>>

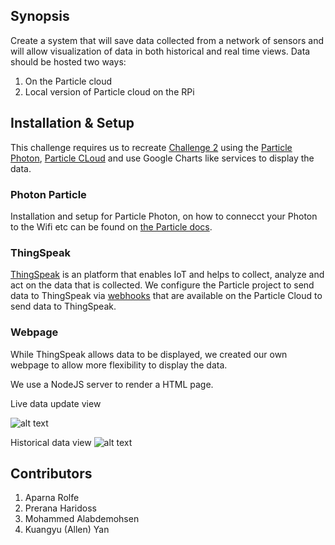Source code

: ## Synopsis

Create a system that will save data collected from a network of sensors and will allow visualization of data in both historical and real time views. Data should be hosted two ways: 
1. On the Particle cloud
2. Local version of Particle cloud on the RPi

## Installation & Setup

This challenge requires us to recreate [Challenge 2](https://github.com/aparolfe/Group_13_Story/tree/master/Ch02) using the [Particle Photon](https://www.particle.io/products/hardware/photon-wifi-dev-kit), [Particle CLoud](https://www.particle.io/products/platform/particle-cloud) and use Google Charts like services to display the data.

### Photon Particle

Installation and setup for Particle Photon, on how to connecct your Photon to the Wifi etc can be found on [the Particle docs](https://docs.particle.io/guide/getting-started/connect/photon/).

### ThingSpeak

[ThingSpeak](https://thingspeak.com/) is an platform that enables IoT and helps to collect, analyze and act on the data that is collected. 
We configure the Particle project to send data to ThingSpeak via [webhooks](https://docs.particle.io/guide/tools-and-features/webhooks/#how-webhooks-work) that are available on the Particle Cloud to send data to ThingSpeak.

### Webpage

While ThingSpeak allows data to be displayed, we created our own webpage to allow more flexibility to display the data. 

We use a NodeJS server to render a HTML page.

Live data update view

![alt text]()

Historical data view
![alt text]()

## Contributors

1. Aparna Rolfe
2. Prerana Haridoss
3. Mohammed Alabdemohsen
4. Kuangyu (Allen) Yan



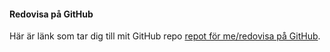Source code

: #### Redovisa på GitHub

Här är länk som tar dig till mit GitHub repo [repot för me/redovisa på GitHub](https://github.com/JJjulle/desginv2).
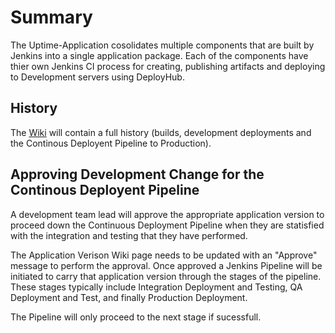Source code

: # Summary
The Uptime-Application cosolidates multiple components that are built by Jenkins into a single application package.  Each of the components have thier own Jenkins CI process for creating, publishing artifacts and deploying to Development servers using DeployHub.

## History
The [Wiki](https://github.com/OpenMake-Software/Uptime-Application/wiki) will contain a full history (builds, development deployments and the Continous Deployent Pipeline to Production).

## Approving Development Change for the Continous Deployent Pipeline
A development team lead will approve the appropriate application version to proceed down the Continuous Deployment Pipeline when they are statisfied with the integration and testing that they have performed. 

The Application Verison Wiki page needs to be updated with an "Approve" message to perform the approval.  Once approved a Jenkins Pipeline will be initiated to carry that application version through the stages of the pipeline.  These stages typically include Integration Deployment and Testing, QA Deployment and Test, and finally Production Deployment.

The Pipeline will only proceed to the next stage if sucessfull.
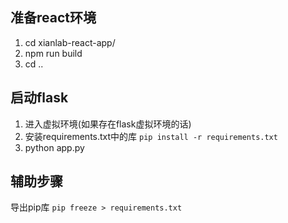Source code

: ## 准备react环境
1. cd xianlab-react-app/
2. npm run build
3. cd ..

## 启动flask
1. 进入虚拟环境(如果存在flask虚拟环境的话)
2. 安装requirements.txt中的库 `pip install -r requirements.txt`
3. python app.py


## 辅助步骤
导出pip库 `pip freeze > requirements.txt`
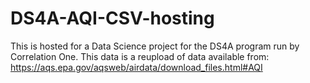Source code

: # DS4A-AQI-CSV-hosting
This is hosted for a Data Science project for the DS4A program run by Correlation One. 
This data is a reupload of data available from: https://aqs.epa.gov/aqsweb/airdata/download_files.html#AQI

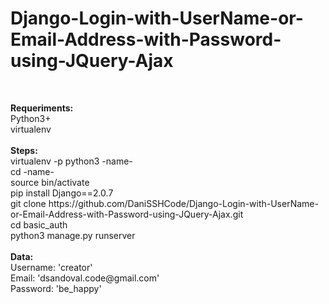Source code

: 

<h1><strong>Django-Login-with-UserName-or-Email-Address-with-Password-using-JQuery-Ajax
</strong><br></h1><br>
<p>
<strong>Requeriments:
</strong><br>
    Python3+<br>
      virtualenv<br>
      <br>
<strong>Steps:
</strong><br>
      virtualenv -p python3 -name-<br>
      cd -name-<br>
      source bin/activate<br>
      pip install Django==2.0.7 <br>
      git clone https://github.com/DaniSSHCode/Django-Login-with-UserName-or-Email-Address-with-Password-using-JQuery-Ajax.git<br>
      cd basic_auth<br>
      python3 manage.py runserver<br>
      <br>
 <strong>Data:
</strong><br>
      Username: 'creator'<br>
      Email: 'dsandoval.code@gmail.com'<br>
      Password: 'be_happy'<br>
      </p>

      

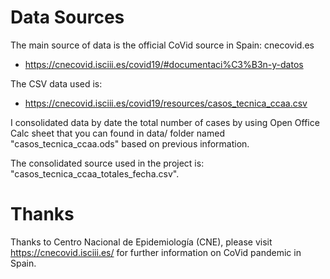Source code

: # Data Sources 
The main source of data is the official CoVid source in Spain: cnecovid.es

* https://cnecovid.isciii.es/covid19/#documentaci%C3%B3n-y-datos

The CSV data used is:
* https://cnecovid.isciii.es/covid19/resources/casos_tecnica_ccaa.csv

I consolidated data by date the total number of cases by using Open
Office Calc sheet that you can found in data/ folder named
"casos_tecnica_ccaa.ods" based on previous information.

The consolidated source used in the project is:
"casos_tecnica_ccaa_totales_fecha.csv".

# Thanks

Thanks to Centro Nacional de Epidemiología (CNE), please visit
https://cnecovid.isciii.es/ for further information on CoVid pandemic
in Spain.

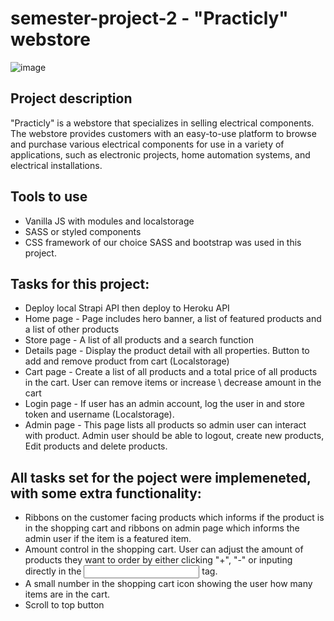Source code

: # semester-project-2 - "Practicly" webstore

![image](https://tpbro.online/practicly-example.JPG)
## Project description

"Practicly" is a webstore that specializes in selling electrical components. The webstore provides customers with an easy-to-use platform to browse and purchase various electrical components for use in a variety of applications, such as electronic projects, home automation systems, and electrical installations.

## Tools to use
* Vanilla JS with modules and localstorage
* SASS or styled components
* CSS framework of our choice
SASS and bootstrap was used in this project.

## Tasks for this project:
* Deploy local Strapi API then deploy to Heroku API
* Home page - Page includes hero banner, a list of featured products and a list of other products
* Store page - A list of all products and a search function
* Details page - Display the product detail with all properties. Button to add and remove product from cart (Localstorage)
* Cart page - Create a list of all products and a total price of all products in the cart. User can remove items or increase \ decrease amount in the cart
* Login page - If user has an admin account, log the user in and store token and username (Localstorage).
* Admin page - This page lists all products so admin user can interact with product. Admin user should be able to logout, create new products, Edit products and delete products.

## All tasks set for the poject were implemeneted, with some extra functionality:
* Ribbons on the customer facing products which informs if the product is in the shopping cart and ribbons on admin page which informs the admin user if the item is a featured item.
* Amount control in the shopping cart. User can adjust the amount of products they want to order by either clicking "+", "-" or inputing directly in the <input> tag.
* A small number in the shopping cart icon showing the user how many items are in the cart.
* Scroll to top button
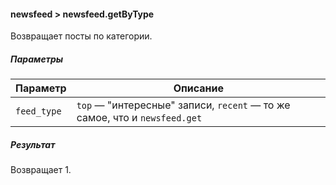 #### newsfeed > newsfeed.getByType

Возвращает посты по категории.

##### Параметры

|Параметр|Описание|
|--|--|
|`feed_type`|`top` — "интересные" записи, `recent` — то же самое, что и `newsfeed.get`|

##### Результат

Возвращает 1.
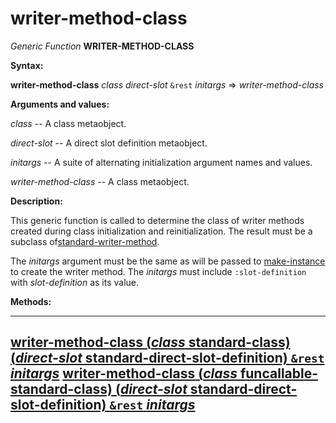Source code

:writer-method-class
===================

*Generic Function* **WRITER-METHOD-CLASS**

**Syntax:**

**writer-method-class** *class* *direct-slot* `&rest` *initargs* => *writer-method-class*

**Arguments and values:**

*class* -- A class metaobject.

*direct-slot* -- A direct slot definition metaobject.

*initargs* -- A suite of alternating initialization argument names and values.

*writer-method-class* -- A class metaobject.

**Description:**

This generic function is called to determine the class of writer methods created during class initialization and reinitialization. The result must be a subclass of[standard-writer-method](class-standard-writer-method.md).

The *initargs* argument must be the same as will be passed to [make-instance](make-instance.md) to create the writer method. The *initargs* must include `:slot-definition` with *slot-definition* as its value.

**Methods:**

  ----------------------------------------------------------------------------------------------------------------------------------------------------------------------------------------------------------------------
  [**writer-method-class** (*class* standard-class) (*direct-slot* standard-direct-slot-definition) `&rest` *initargs*](writer-method-class-standard-class-standard-direct-slot-definition.md)
  [**writer-method-class** (*class* funcallable-standard-class) (*direct-slot* standard-direct-slot-definition) `&rest` *initargs*](writer-method-class-funcallable-standard-class-standard-direct-slot-definition.md)
  ----------------------------------------------------------------------------------------------------------------------------------------------------------------------------------------------------------------------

<<

With the pictures removed, copy the data above word for word.

Source code

: ## Synopsis

Create a system that will save data collected from a network of sensors and will allow visualization of data in both historical and real time views. Data should be hosted two ways: 
1. On the Particle cloud
2. Local version of Particle cloud on the RPi

## Installation & Setup

This challenge requires us to recreate [Challenge 2](https://github.com/aparolfe/Group_13_Story/tree/master/Ch02) using the [Particle Photon](https://www.particle.io/products/hardware/photon-wifi-dev-kit), [Particle CLoud](https://www.particle.io/products/platform/particle-cloud) and use Google Charts like services to display the data.

### Photon Particle

Installation and setup for Particle Photon, on how to connecct your Photon to the Wifi etc can be found on [the Particle docs](https://docs.particle.io/guide/getting-started/connect/photon/).

### ThingSpeak

[ThingSpeak](https://thingspeak.com/) is an platform that enables IoT and helps to collect, analyze and act on the data that is collected. 
We configure the Particle project to send data to ThingSpeak via [webhooks](https://docs.particle.io/guide/tools-and-features/webhooks/#how-webhooks-work) that are available on the Particle Cloud to send data to ThingSpeak.

### Webpage

While ThingSpeak allows data to be displayed, we created our own webpage to allow more flexibility to display the data. 

We use a NodeJS server to render a HTML page.

Live data update view

![alt text]()

Historical data view
![alt text]()

## Contributors

1. Aparna Rolfe
2. Prerana Haridoss
3. Mohammed Alabdemohsen
4. Kuangyu (Allen) Yan



Source code

: #### Redovisa på GitHub

Här är länk som tar dig till mit GitHub repo [repot för me/redovisa på GitHub](https://github.com/JJjulle/desginv2).
Source code

: # Summary
The Uptime-Application cosolidates multiple components that are built by Jenkins into a single application package.  Each of the components have thier own Jenkins CI process for creating, publishing artifacts and deploying to Development servers using DeployHub.

## History
The [Wiki](https://github.com/OpenMake-Software/Uptime-Application/wiki) will contain a full history (builds, development deployments and the Continous Deployent Pipeline to Production).

## Approving Development Change for the Continous Deployent Pipeline
A development team lead will approve the appropriate application version to proceed down the Continuous Deployment Pipeline when they are statisfied with the integration and testing that they have performed. 

The Application Verison Wiki page needs to be updated with an "Approve" message to perform the approval.  Once approved a Jenkins Pipeline will be initiated to carry that application version through the stages of the pipeline.  These stages typically include Integration Deployment and Testing, QA Deployment and Test, and finally Production Deployment.

The Pipeline will only proceed to the next stage if sucessfull.
Source code

: ## 准备react环境
1. cd xianlab-react-app/
2. npm run build
3. cd ..

## 启动flask
1. 进入虚拟环境(如果存在flask虚拟环境的话)
2. 安装requirements.txt中的库 `pip install -r requirements.txt`
3. python app.py


## 辅助步骤
导出pip库 `pip freeze > requirements.txt`
Source code

: # DS4A-AQI-CSV-hosting
This is hosted for a Data Science project for the DS4A program run by Correlation One. 
This data is a reupload of data available from: https://aqs.epa.gov/aqsweb/airdata/download_files.html#AQI

Source code

: 

<h1><strong>Django-Login-with-UserName-or-Email-Address-with-Password-using-JQuery-Ajax
</strong><br></h1><br>
<p>
<strong>Requeriments:
</strong><br>
    Python3+<br>
      virtualenv<br>
      <br>
<strong>Steps:
</strong><br>
      virtualenv -p python3 -name-<br>
      cd -name-<br>
      source bin/activate<br>
      pip install Django==2.0.7 <br>
      git clone https://github.com/DaniSSHCode/Django-Login-with-UserName-or-Email-Address-with-Password-using-JQuery-Ajax.git<br>
      cd basic_auth<br>
      python3 manage.py runserver<br>
      <br>
 <strong>Data:
</strong><br>
      Username: 'creator'<br>
      Email: 'dsandoval.code@gmail.com'<br>
      Password: 'be_happy'<br>
      </p>

      

Source code

: # Data Sources 
The main source of data is the official CoVid source in Spain: cnecovid.es

* https://cnecovid.isciii.es/covid19/#documentaci%C3%B3n-y-datos

The CSV data used is:
* https://cnecovid.isciii.es/covid19/resources/casos_tecnica_ccaa.csv

I consolidated data by date the total number of cases by using Open
Office Calc sheet that you can found in data/ folder named
"casos_tecnica_ccaa.ods" based on previous information.

The consolidated source used in the project is:
"casos_tecnica_ccaa_totales_fecha.csv".

# Thanks

Thanks to Centro Nacional de Epidemiología (CNE), please visit
https://cnecovid.isciii.es/ for further information on CoVid pandemic
in Spain.

Source code

: # semester-project-2 - "Practicly" webstore

![image](https://tpbro.online/practicly-example.JPG)
## Project description

"Practicly" is a webstore that specializes in selling electrical components. The webstore provides customers with an easy-to-use platform to browse and purchase various electrical components for use in a variety of applications, such as electronic projects, home automation systems, and electrical installations.

## Tools to use
* Vanilla JS with modules and localstorage
* SASS or styled components
* CSS framework of our choice
SASS and bootstrap was used in this project.

## Tasks for this project:
* Deploy local Strapi API then deploy to Heroku API
* Home page - Page includes hero banner, a list of featured products and a list of other products
* Store page - A list of all products and a search function
* Details page - Display the product detail with all properties. Button to add and remove product from cart (Localstorage)
* Cart page - Create a list of all products and a total price of all products in the cart. User can remove items or increase \ decrease amount in the cart
* Login page - If user has an admin account, log the user in and store token and username (Localstorage).
* Admin page - This page lists all products so admin user can interact with product. Admin user should be able to logout, create new products, Edit products and delete products.

## All tasks set for the poject were implemeneted, with some extra functionality:
* Ribbons on the customer facing products which informs if the product is in the shopping cart and ribbons on admin page which informs the admin user if the item is a featured item.
* Amount control in the shopping cart. User can adjust the amount of products they want to order by either clicking "+", "-" or inputing directly in the <input> tag.
* A small number in the shopping cart icon showing the user how many items are in the cart.
* Scroll to top button
 #### newsfeed > newsfeed.getByType

Возвращает посты по категории.

##### Параметры

|Параметр|Описание|
|--|--|
|`feed_type`|`top` — "интересные" записи, `recent` — то же самое, что и `newsfeed.get`|

##### Результат

Возвращает 1.
Source code

:writer-method-class
===================

*Generic Function* **WRITER-METHOD-CLASS**

**Syntax:**

**writer-method-class** *class* *direct-slot* `&rest` *initargs* => *writer-method-class*

**Arguments and values:**

*class* -- A class metaobject.

*direct-slot* -- A direct slot definition metaobject.

*initargs* -- A suite of alternating initialization argument names and values.

*writer-method-class* -- A class metaobject.

**Description:**

This generic function is called to determine the class of writer methods created during class initialization and reinitialization. The result must be a subclass of[standard-writer-method](class-standard-writer-method.md).

The *initargs* argument must be the same as will be passed to [make-instance](make-instance.md) to create the writer method. The *initargs* must include `:slot-definition` with *slot-definition* as its value.

**Methods:**

  ----------------------------------------------------------------------------------------------------------------------------------------------------------------------------------------------------------------------
  [**writer-method-class** (*class* standard-class) (*direct-slot* standard-direct-slot-definition) `&rest` *initargs*](writer-method-class-standard-class-standard-direct-slot-definition.md)
  [**writer-method-class** (*class* funcallable-standard-class) (*direct-slot* standard-direct-slot-definition) `&rest` *initargs*](writer-method-class-funcallable-standard-class-standard-direct-slot-definition.md)
  ----------------------------------------------------------------------------------------------------------------------------------------------------------------------------------------------------------------------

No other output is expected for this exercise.